International Aid and Local Partnering
Aid to Haiti is vital for many purposes, including economic development, disaster relief, and providing public goods, such as education and healthcare, where the government cannot. Since the devastating 2010 earthquake, USAID has dispensed over $3 billion towards humanitarian aid and reconstruction/development efforts. Most of this was disbursed through contracts and grants to bidding U.S. development agencies and IOs.
However, aid projects often exclude partnering with local businesses and staffing local workers (due to a variety of business partnering issues), consequently disqualifying Haitians from the lucrative money pool. A report by the Center for Economic and Policy Research (CEPR) fixes the blame for excluding Haitian organizations largely on the way that USAID administers its aid, noting that the overwhelming majority of USAID’s funding goes to U.S. companies based in the Washington, D.C., and the Beltway. This practice precludes the tremendous benefits of a direct cash injection into the Haitian economy, which would enable hiring local organizations and the integration of local knowledge into aid projects. So heavy is this bias that in the couple of years following the devastating 2010 earthquake, only 1 percent of aid was given directly to local groups.

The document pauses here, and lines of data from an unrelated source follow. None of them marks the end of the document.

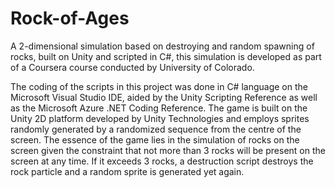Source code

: # Rock-of-Ages
A 2-dimensional simulation based on destroying and random spawning of rocks, built on Unity and scripted in C#, this simulation is developed as part of a Coursera course conducted by University of Colorado.

The coding of the scripts in this project was done in C# language on the Microsoft Visual Studio IDE, aided by the Unity Scripting Reference as well as the Microsoft Azure .NET Coding  Reference.  The game is built on the Unity 2D platform developed by Unity Technologies and employs sprites randomly generated by a randomized sequence from the centre of the screen. The essence of the game lies in the simulation of rocks on the screen given the constraint that not more than 3 rocks will be present on the screen at any time. If it exceeds 3 rocks, a destruction script destroys the rock particle and a random sprite is generated yet again.
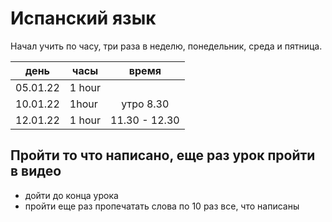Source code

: # Испанский язык

Начал учить по часу, три раза в неделю, понедельник, среда и пятница.

| день     | часы   |     время     |
| -------- | ------ | :-----------: |
| 05.01.22 | 1 hour |
| 10.01.22 | 1hour  |   утро 8.30   |
| 12.01.22 | 1 hour | 11.30 - 12.30 |

## Пройти то что написано, еще раз урок пройти в видео

- дойти до конца урока
- пройти еще раз пропечатать слова по 10 раз все, что написаны
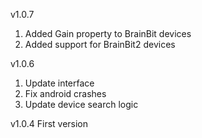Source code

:v1.0.7
1. Added Gain property to BrainBit devices
2. Added support for BrainBit2 devices

v1.0.6
1. Update interface
2. Fix android crashes
3. Update device search logic

v1.0.4 
First version
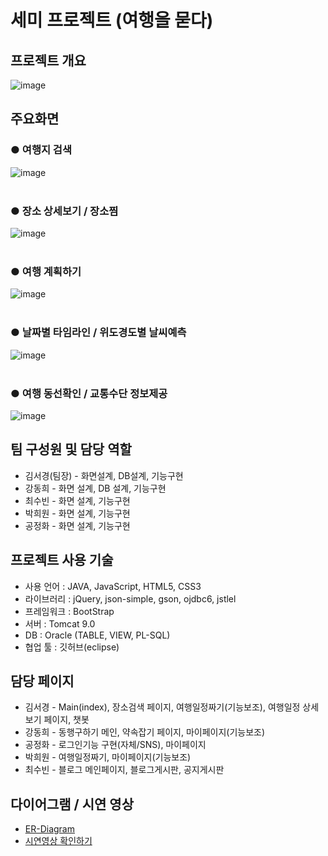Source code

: # 세미 프로젝트 (여행을 묻다)
## 프로젝트 개요
![image](https://user-images.githubusercontent.com/91609858/144403356-ecdee66f-4c97-4b61-b282-b2434ec6d6c9.png)

## 주요화면
### ● 여행지 검색 
![image](https://user-images.githubusercontent.com/91609858/144407704-f7783511-9d12-4fb8-93f0-1487ea0c3f54.png) <br><br>
### ● 장소 상세보기 / 장소찜
![image](https://user-images.githubusercontent.com/91609858/144407760-70380522-8032-4a95-894a-e0ae606065a3.png) <br><br>
### ● 여행 계획하기
![image](https://user-images.githubusercontent.com/91609858/144407772-e4dba535-b7ea-425b-bf17-86eb0ee5c9fc.png) <br><br>
### ● 날짜별 타임라인 / 위도경도별 날씨예측
![image](https://user-images.githubusercontent.com/91609858/144407789-02c67ec7-49a8-4a8c-b6dc-8f2c3c31a531.png) <br><br>
### ● 여행 동선확인 / 교통수단 정보제공
![image](https://user-images.githubusercontent.com/91609858/144407801-641e0b76-ce17-4aa3-9f2b-0d1d342b9a60.png)

  
## 팀 구성원 및 담당 역할
- 김서경(팀장) - 화면설계, DB설계, 기능구현
- 강동희 - 화면 설계, DB 설계, 기능구현
- 최수빈 - 화면 설계, 기능구현
- 박희원 - 화면 설계, 기능구현
- 공정화 - 화면 설계, 기능구현

## 프로젝트 사용 기술
- 사용 언어 : JAVA, JavaScript, HTML5, CSS3
- 라이브러리 : jQuery, json-simple, gson, ojdbc6, jstlel
- 프레임워크 : BootStrap
- 서버 : Tomcat 9.0
- DB : Oracle (TABLE, VIEW, PL-SQL)
- 협업 툴 : 깃허브(eclipse)

## 담당 페이지
- 김서경 - Main(index), 장소검색 페이지, 여행일정짜기(기능보조), 여행일정 상세보기 페이지, 챗봇
- 강동희 - 동행구하기 메인, 약속잡기 페이지, 마이페이지(기능보조)
- 공정화 - 로그인기능 구현(자체/SNS), 마이페이지
- 박희원 - 여행일정짜기, 마이페이지(기능보조)
- 최수빈 - 블로그 메인페이지, 블로그게시판, 공지게시판

## 다이어그램 / 시연 영상
- <a href="https://github.com/mrkimjava/semiProject/blob/master/ER-Diagram.PNG">ER-Diagram</a>
- <a href="https://www.youtube.com/watch?v=uI35P3L-Bw4">시연영상 확인하기</a>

However, USAID has defended its aid administration, stating that Haitian organizations often lack the capacity, track work, or business standards to qualify as a contract or grant recipient (though there has been a marked improvement in in recent years of local sourcing for construction projects). While there is certainly a unique set of difficulties that comes with partnering with locals, critics state that USAID has fallen severely short of its own benchmarks for using local labor. A government audit in 2013 found that USAID had severely underestimated its scale for erecting settlements, and had to cut back its goal of building 15,000 houses to 2,649. At the start of 2015, less than a thousand houses have been erected, despite using primarily international partners.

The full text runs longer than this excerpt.